To test this theory, we can follow trends in the major literary genres throughout the last 150 years.  Drama, comedy, tragedy, and satire correlate very well with each other, romance varies slightly but generally follows the same overall trend. During the 1860’s, during the Civil War, none of the genres gain any significant prominence, due to the fact that people were concerned with the safety of their friends and family. Starting in 1870, all genres start gaining more prevalance, until about the middle 1910’s, the start of World War I. During WWI, the relative prevalence of all genre’s drops sharply, potentially due to the fact that people are generally more concerned with their own personal safety. During the roaring twenties, the prevalence of all genre’s increases sharply. During this time, the economy was growing rapidly, due to the increased financial security, people where allowed to focus more on literature. The prevalence of each genre begins to drop when  the stock market crashes in the late 1920’s, and continues to drop throughout the great depression and World War II.  Growth is stagnated during the cold war in the 50’s, and begins to fall sharply as the Vietnam War escalates in mid 60’s to mid 70’s.

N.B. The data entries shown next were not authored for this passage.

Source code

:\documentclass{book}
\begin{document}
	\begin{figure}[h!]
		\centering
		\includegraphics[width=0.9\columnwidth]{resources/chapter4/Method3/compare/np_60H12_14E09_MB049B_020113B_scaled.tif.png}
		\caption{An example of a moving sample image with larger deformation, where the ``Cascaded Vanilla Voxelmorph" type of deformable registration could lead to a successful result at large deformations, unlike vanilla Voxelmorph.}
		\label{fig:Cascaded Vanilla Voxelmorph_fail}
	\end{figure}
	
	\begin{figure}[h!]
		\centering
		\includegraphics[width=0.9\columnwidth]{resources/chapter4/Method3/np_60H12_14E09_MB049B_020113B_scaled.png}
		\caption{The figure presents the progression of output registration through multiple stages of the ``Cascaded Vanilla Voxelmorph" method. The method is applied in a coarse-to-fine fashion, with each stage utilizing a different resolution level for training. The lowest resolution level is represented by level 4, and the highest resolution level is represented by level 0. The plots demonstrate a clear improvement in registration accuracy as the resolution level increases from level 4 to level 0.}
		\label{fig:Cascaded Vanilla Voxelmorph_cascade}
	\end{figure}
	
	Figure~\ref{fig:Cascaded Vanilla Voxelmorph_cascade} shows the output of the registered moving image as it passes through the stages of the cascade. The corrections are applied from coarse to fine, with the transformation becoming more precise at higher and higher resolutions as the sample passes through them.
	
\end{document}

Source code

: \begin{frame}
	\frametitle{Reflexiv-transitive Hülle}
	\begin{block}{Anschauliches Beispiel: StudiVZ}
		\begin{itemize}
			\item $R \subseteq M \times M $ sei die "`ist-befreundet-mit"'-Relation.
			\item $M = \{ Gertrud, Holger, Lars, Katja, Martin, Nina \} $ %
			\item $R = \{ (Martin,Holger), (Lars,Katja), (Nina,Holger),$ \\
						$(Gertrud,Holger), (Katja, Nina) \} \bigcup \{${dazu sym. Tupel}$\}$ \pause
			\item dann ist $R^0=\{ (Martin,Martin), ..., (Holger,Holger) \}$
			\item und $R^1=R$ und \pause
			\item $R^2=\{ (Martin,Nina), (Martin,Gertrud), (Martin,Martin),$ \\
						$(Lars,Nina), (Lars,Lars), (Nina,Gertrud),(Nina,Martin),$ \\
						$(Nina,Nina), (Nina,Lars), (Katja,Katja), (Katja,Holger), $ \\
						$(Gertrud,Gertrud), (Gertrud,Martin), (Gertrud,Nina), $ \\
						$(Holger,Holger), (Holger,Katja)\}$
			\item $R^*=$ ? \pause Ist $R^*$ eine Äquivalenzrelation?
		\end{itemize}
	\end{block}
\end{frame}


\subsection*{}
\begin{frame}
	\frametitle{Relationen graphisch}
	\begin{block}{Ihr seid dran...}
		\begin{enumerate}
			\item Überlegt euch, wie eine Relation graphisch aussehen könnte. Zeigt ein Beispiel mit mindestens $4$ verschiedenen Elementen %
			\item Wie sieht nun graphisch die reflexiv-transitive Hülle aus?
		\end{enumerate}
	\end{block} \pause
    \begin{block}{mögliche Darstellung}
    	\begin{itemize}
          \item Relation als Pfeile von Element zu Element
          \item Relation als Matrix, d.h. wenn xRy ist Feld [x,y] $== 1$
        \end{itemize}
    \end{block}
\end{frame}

The prevalence of all genres continues to slowly decline after the 80’s, except for Romance. I think this decline is due to the decline of printed media as a whole due to the rise of technology and digital media.

 

2 thoughts on “Prevalence of Different Genres of Literature”

  1. I think you did a very good job explaining your points and relating them to different time periods from which you saw changes in the popularity of books as a whole. When looking at the individual genres, however, there is one thing that catches my eye. While the popularity of all the other genres relative to each other tends to stay consistent, romance and comedy flipped with one another around the late 1930s, and then flipped back right before the 1990s. Why do you think that is? What changed in our culture or society during this time period that may have caused this swap in popularity between these two genres?

  2. I like your argument, relating civil disorder to literature. Especially sharp decline of 1910’s and 40’s directly shows inverse-proportional relationship between wars and prevalence of literature. The idea that people care for literature and cultural activity only if their safety and need is satisfied seems very reasonable. What draws my attention more, however, is changes from 1980’s. It is understandable that the graph declines due to the development of technology using media and digital devices, yet graph of ‘romance’ and ‘comedy’ seems unexplainable by technological development. Changes of comedy genre seems like change in trend since its graph declines gradually from 1950’s and also its decline is not as significant as others. Graph of romance is also just due to change in trend. It is the only genre that inclined after 1980’s.